[[ Data extract open ]]
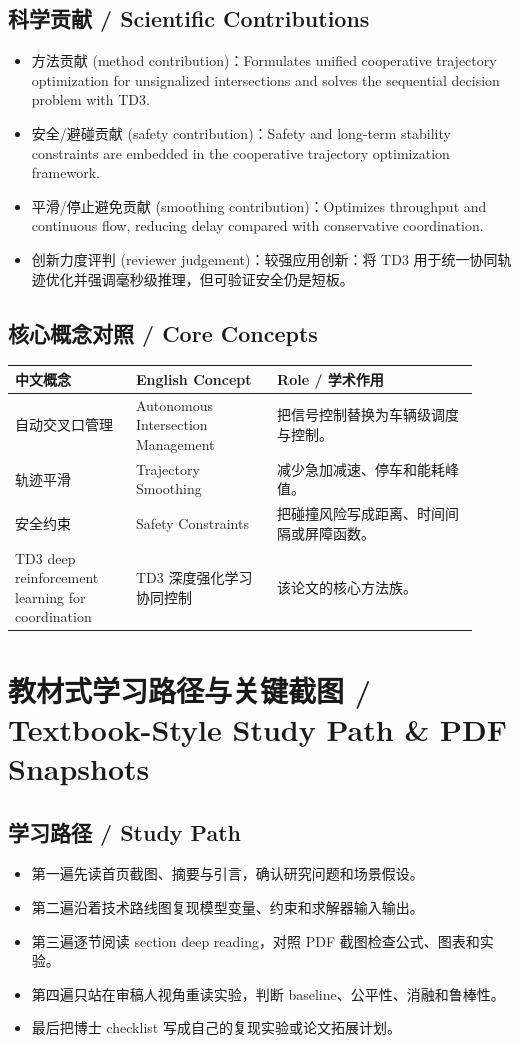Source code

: \documentclass[UTF8,a4paper,11pt,fontset=fandol]{ctexart}
\begin{document}
\subsection{科学贡献 / Scientific Contributions}
\begin{itemize}
\item 方法贡献 (method contribution)：Formulates unified cooperative trajectory optimization for unsignalized intersections and solves the sequential decision problem with TD3.
\item 安全/避碰贡献 (safety contribution)：Safety and long-term stability constraints are embedded in the cooperative trajectory optimization framework.
\item 平滑/停止避免贡献 (smoothing contribution)：Optimizes throughput and continuous flow, reducing delay compared with conservative coordination.
\item 创新力度评判 (reviewer judgement)：较强应用创新：将 TD3 用于统一协同轨迹优化并强调毫秒级推理，但可验证安全仍是短板。
\end{itemize}


\subsection{核心概念对照 / Core Concepts}
\begin{longtable}{p{0.24\linewidth}p{0.28\linewidth}p{0.40\linewidth}}
\toprule
中文概念 & English Concept & Role / 学术作用\\
\midrule
自动交叉口管理 & Autonomous Intersection Management & 把信号控制替换为车辆级调度与控制。 \\
轨迹平滑 & Trajectory Smoothing & 减少急加减速、停车和能耗峰值。 \\
安全约束 & Safety Constraints & 把碰撞风险写成距离、时间间隔或屏障函数。 \\
TD3 deep reinforcement learning for coordination & TD3 深度强化学习协同控制 & 该论文的核心方法族。 \\
\bottomrule
\end{longtable}

\section{教材式学习路径与关键截图 / Textbook-Style Study Path \& PDF Snapshots}
\subsection{学习路径 / Study Path}
\begin{itemize}
\item 第一遍先读首页截图、摘要与引言，确认研究问题和场景假设。
\item 第二遍沿着技术路线图复现模型变量、约束和求解器输入输出。
\item 第三遍逐节阅读 section deep reading，对照 PDF 截图检查公式、图表和实验。
\item 第四遍只站在审稿人视角重读实验，判断 baseline、公平性、消融和鲁棒性。
\item 最后把博士 checklist 写成自己的复现实验或论文拓展计划。
\end{itemize}
\end{document}
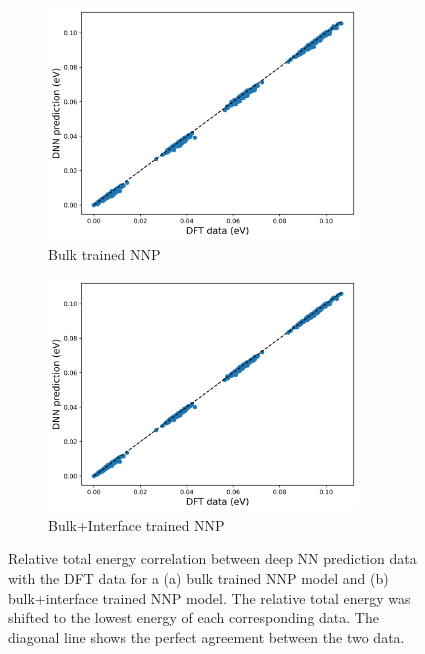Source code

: \begin{figure}[tbhp!]
	\centering
	\begin{subfigure}{0.47\textwidth}
		\centering

		\includegraphics[width=0.9\textwidth]{images/bulk_NN_on_interface/2_e_peratom.png}
		\caption{Bulk trained NNP}
		\label{fig:corr_bulk_NN_E}
	\end{subfigure}
	\hfill
	\begin{subfigure}{0.47\textwidth}
		\centering

		\includegraphics[width=0.9\textwidth]{images/bulk+interface_NN_on_interface/2_e_peratom.png}
		\caption{Bulk+Interface trained NNP}
		\label{fig:corr_bulk+interface_NN_E}
	\end{subfigure}
	\caption{Relative total energy correlation between deep NN prediction data with
		the DFT data
		for a
		(a) bulk trained NNP model and (b) bulk+interface trained NNP
		model. The relative total energy was shifted to the lowest energy of each corresponding data. The diagonal line shows the perfect agreement between the two
		data.}
	\label{fig:corr_E}
\end{figure}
[[ Data extract closed ]]
The task.
An exact copy of the entries above is needed, with the pictures removed.

Result of the exercise.
Source code

: \documentclass[UTF8,a4paper,11pt,fontset=fandol]{ctexart}
\begin{document}
\subsection{科学贡献 / Scientific Contributions}
\begin{itemize}
\item 方法贡献 (method contribution)：Formulates unified cooperative trajectory optimization for unsignalized intersections and solves the sequential decision problem with TD3.
\item 安全/避碰贡献 (safety contribution)：Safety and long-term stability constraints are embedded in the cooperative trajectory optimization framework.
\item 平滑/停止避免贡献 (smoothing contribution)：Optimizes throughput and continuous flow, reducing delay compared with conservative coordination.
\item 创新力度评判 (reviewer judgement)：较强应用创新：将 TD3 用于统一协同轨迹优化并强调毫秒级推理，但可验证安全仍是短板。
\end{itemize}


\subsection{核心概念对照 / Core Concepts}
\begin{longtable}{p{0.24\linewidth}p{0.28\linewidth}p{0.40\linewidth}}
\toprule
中文概念 & English Concept & Role / 学术作用\\
\midrule
自动交叉口管理 & Autonomous Intersection Management & 把信号控制替换为车辆级调度与控制。 \\
轨迹平滑 & Trajectory Smoothing & 减少急加减速、停车和能耗峰值。 \\
安全约束 & Safety Constraints & 把碰撞风险写成距离、时间间隔或屏障函数。 \\
TD3 deep reinforcement learning for coordination & TD3 深度强化学习协同控制 & 该论文的核心方法族。 \\
\bottomrule
\end{longtable}

\section{教材式学习路径与关键截图 / Textbook-Style Study Path \& PDF Snapshots}
\subsection{学习路径 / Study Path}
\begin{itemize}
\item 第一遍先读首页截图、摘要与引言，确认研究问题和场景假设。
\item 第二遍沿着技术路线图复现模型变量、约束和求解器输入输出。
\item 第三遍逐节阅读 section deep reading，对照 PDF 截图检查公式、图表和实验。
\item 第四遍只站在审稿人视角重读实验，判断 baseline、公平性、消融和鲁棒性。
\item 最后把博士 checklist 写成自己的复现实验或论文拓展计划。
\end{itemize}
\end{document}
Source code

: \begin{figure}[tbhp!]
	\centering
	\begin{subfigure}{0.47\textwidth}
		\centering

		\includegraphics[width=0.9\textwidth]{images/bulk_NN_on_interface/2_e_peratom.png}
		\caption{Bulk trained NNP}
		\label{fig:corr_bulk_NN_E}
	\end{subfigure}
	\hfill
	\begin{subfigure}{0.47\textwidth}
		\centering

		\includegraphics[width=0.9\textwidth]{images/bulk+interface_NN_on_interface/2_e_peratom.png}
		\caption{Bulk+Interface trained NNP}
		\label{fig:corr_bulk+interface_NN_E}
	\end{subfigure}
	\caption{Relative total energy correlation between deep NN prediction data with
		the DFT data
		for a
		(a) bulk trained NNP model and (b) bulk+interface trained NNP
		model. The relative total energy was shifted to the lowest energy of each corresponding data. The diagonal line shows the perfect agreement between the two
		data.}
	\label{fig:corr_E}
\end{figure}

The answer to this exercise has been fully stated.